Punwani Vishal V, Ong Eugene, Hii Michael W
Department of Gastroenterology, St Vincent's Hospital Melbourne, Melbourne, Victoria, Australia.
BMJ Case Rep. 2015 Sep 9;2015:bcr2015211711. doi: 10.1136/bcr-2015-211711.
A 47-year-old woman presented to a tertiary emergency department with an 8-day history of odynophagia, a 4 cm swelling on her left neck and intermittent fevers. Shortly following her birth, a congenital oesophageal atresia had been managed surgically with colonic interposition graft. Contrast CT of the neck demonstrated several large diverticula within her interposition graft at the level of the cervical vertebrae. A colocutaneous fistula was identified between the colon and left neck, with an associated abscess.
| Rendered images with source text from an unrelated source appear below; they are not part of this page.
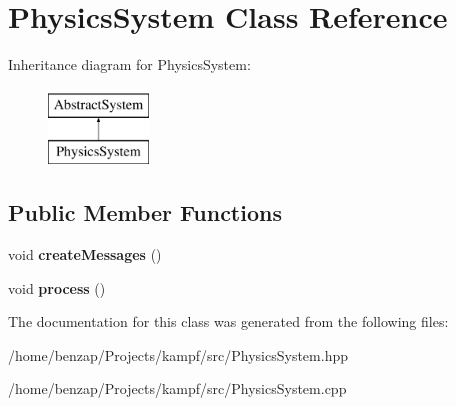 \hypertarget{classPhysicsSystem}{\section{Physics\-System Class Reference}
\label{classPhysicsSystem}
}
Inheritance diagram for Physics\-System\-:\begin{figure}[H]
\begin{center}
\leavevmode
\includegraphics[height=2.000000cm]{classPhysicsSystem}
\end{center}
\end{figure}
\subsection*{Public Member Functions}
\begin{DoxyCompactItemize}
\item 
\hypertarget{classPhysicsSystem_a5dc3878eb21a52575cdae59d250b59cc}{void {\bfseries create\-Messages} ()}\label{classPhysicsSystem_a5dc3878eb21a52575cdae59d250b59cc}

\item 
\hypertarget{classPhysicsSystem_a7aef7930b5f0334f989096eeff285a54}{void {\bfseries process} ()}\label{classPhysicsSystem_a7aef7930b5f0334f989096eeff285a54}

\end{DoxyCompactItemize}


The documentation for this class was generated from the following files\-:\begin{DoxyCompactItemize}
\item 
/home/benzap/\-Projects/kampf/src/Physics\-System.\-hpp\item 
/home/benzap/\-Projects/kampf/src/Physics\-System.\-cpp\end{DoxyCompactItemize}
The patient received intravenous meropenem followed by abscess drainage. A high output fistula developed at the drainage site, and the patient required intravenous fluids and stoma placement to manage fluid discharge. She left the hospital after a 17-day stay. At 6-month follow-up, the wound was erythematous, but the patient was otherwise well. We believe that this is the first reported case of diverticular disease arising in what was originally neonatal colon interposed for oesophageal atresia at birth.
一名47岁女性因吞咽痛8天、左侧颈部有一个4厘米的肿物及间歇性发热就诊于一家三级急诊科。她出生后不久,先天性食管闭锁接受了结肠间置移植手术治疗。颈部增强CT显示在颈椎水平的间置移植结肠内有几个大憩室。在结肠与左侧颈部之间发现了一个结肠皮肤瘘,并伴有脓肿。患者接受了静脉注射美罗培南治疗,随后进行了脓肿引流。引流部位出现了高流量瘘,患者需要静脉补液并放置造口以处理液体排出。住院17天后出院。在6个月的随访中,伤口发红,但患者其他情况良好。我们认为这是首例报道的因出生时为治疗食管闭锁而间置的新生儿结肠发生憩室病的病例。